The home had a $400K+ loan and a second that was foreclosing for, let’s say, $130K.  The lady was getting bad legal advice, no action, and it went to sale.

The final bid was around $430K.  The former owner received a notice to move out but no info from the trustee.

When The Bid At An Auction On Any Lien Goes Over The Opening Bid

AND there is no junior lien, the extra money goes to the home owner.  It does not go to the foreclosing party or any senior loan holder, to pay over-due taxes, etc.

Now, my friends have recommended an outstanding attorney to her and it appears she will get the excess.  It is always so sad that people do not move early on Trustee Sales. (In this case she could have listed the property during the notice period and tried other foreclosure delaying procedures).
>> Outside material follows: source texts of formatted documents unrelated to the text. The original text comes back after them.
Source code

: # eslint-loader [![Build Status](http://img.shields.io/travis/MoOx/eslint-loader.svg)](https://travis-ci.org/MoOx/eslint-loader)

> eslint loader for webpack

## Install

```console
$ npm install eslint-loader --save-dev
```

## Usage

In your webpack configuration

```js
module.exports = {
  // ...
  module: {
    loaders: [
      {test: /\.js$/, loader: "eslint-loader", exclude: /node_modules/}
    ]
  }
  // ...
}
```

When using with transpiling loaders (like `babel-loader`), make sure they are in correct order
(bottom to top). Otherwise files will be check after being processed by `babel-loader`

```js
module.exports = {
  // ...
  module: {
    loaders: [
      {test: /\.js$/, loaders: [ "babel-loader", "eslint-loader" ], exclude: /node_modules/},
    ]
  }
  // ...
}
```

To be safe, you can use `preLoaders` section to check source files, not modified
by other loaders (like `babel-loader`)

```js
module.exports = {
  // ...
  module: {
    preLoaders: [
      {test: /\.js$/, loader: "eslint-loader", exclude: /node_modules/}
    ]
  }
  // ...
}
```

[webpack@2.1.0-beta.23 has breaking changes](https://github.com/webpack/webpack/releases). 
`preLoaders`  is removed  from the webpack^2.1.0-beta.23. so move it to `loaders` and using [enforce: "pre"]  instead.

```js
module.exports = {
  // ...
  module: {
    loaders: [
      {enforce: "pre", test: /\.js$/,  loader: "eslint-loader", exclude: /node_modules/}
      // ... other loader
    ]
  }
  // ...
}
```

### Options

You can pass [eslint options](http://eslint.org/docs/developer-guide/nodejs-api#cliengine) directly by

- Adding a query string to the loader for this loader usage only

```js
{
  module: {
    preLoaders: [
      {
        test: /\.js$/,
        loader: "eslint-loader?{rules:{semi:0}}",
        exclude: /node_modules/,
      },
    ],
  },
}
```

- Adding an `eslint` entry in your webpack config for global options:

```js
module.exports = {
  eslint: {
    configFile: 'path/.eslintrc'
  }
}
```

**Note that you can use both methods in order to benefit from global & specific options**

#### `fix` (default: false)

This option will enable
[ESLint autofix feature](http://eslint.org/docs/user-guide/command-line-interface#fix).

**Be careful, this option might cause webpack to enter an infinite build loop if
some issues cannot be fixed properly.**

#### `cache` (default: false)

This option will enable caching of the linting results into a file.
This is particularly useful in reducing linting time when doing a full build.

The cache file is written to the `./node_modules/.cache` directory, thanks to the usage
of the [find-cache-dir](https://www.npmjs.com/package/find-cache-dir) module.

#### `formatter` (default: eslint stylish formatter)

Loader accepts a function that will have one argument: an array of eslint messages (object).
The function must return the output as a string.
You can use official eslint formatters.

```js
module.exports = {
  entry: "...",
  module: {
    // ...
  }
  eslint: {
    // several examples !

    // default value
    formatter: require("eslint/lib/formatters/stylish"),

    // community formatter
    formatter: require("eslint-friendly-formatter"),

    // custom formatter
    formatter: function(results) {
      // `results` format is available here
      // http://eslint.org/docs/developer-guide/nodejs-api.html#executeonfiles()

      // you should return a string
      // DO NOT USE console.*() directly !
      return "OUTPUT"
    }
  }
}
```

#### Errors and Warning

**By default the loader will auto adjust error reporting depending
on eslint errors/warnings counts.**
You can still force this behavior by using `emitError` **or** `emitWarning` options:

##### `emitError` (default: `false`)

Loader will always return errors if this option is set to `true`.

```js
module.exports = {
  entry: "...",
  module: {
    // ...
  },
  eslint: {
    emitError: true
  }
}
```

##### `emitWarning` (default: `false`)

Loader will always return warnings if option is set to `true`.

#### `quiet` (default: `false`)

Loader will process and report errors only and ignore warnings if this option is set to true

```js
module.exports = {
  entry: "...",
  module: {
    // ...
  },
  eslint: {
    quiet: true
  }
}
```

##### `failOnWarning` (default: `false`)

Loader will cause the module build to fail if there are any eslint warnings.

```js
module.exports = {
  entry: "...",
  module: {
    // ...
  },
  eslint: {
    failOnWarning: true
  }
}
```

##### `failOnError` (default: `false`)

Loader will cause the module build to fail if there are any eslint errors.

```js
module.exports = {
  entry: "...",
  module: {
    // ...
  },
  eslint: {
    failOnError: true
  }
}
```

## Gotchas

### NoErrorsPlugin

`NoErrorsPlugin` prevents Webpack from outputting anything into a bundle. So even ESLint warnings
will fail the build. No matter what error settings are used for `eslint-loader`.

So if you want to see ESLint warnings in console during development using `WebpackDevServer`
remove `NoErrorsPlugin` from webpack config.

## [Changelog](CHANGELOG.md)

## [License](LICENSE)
And she kept the first current.  That money could have been saved.  In most cases you keep junior liens current, not the firsts.  If there is lots of equity in a property, junior lien holders will move fast.  They are not called hard money lenders because of their workout habits.

And Another And

Any residential real estate agent in that area should have seen the Notice of Default.  That allows 4 months plus to list and sell so make the contact.  Where were all the SFR designees in Orange County? They received this designation from CAR and are supposed to be experts in Short Sales, Foreclosures and Real Estate Owned sales.

Final Thought, Agents

Study Crowd Funding.  Raise enough money to pay off the second.  Give the nice lady a one-year note.  Rehab and sell the property and pay off the nice lady.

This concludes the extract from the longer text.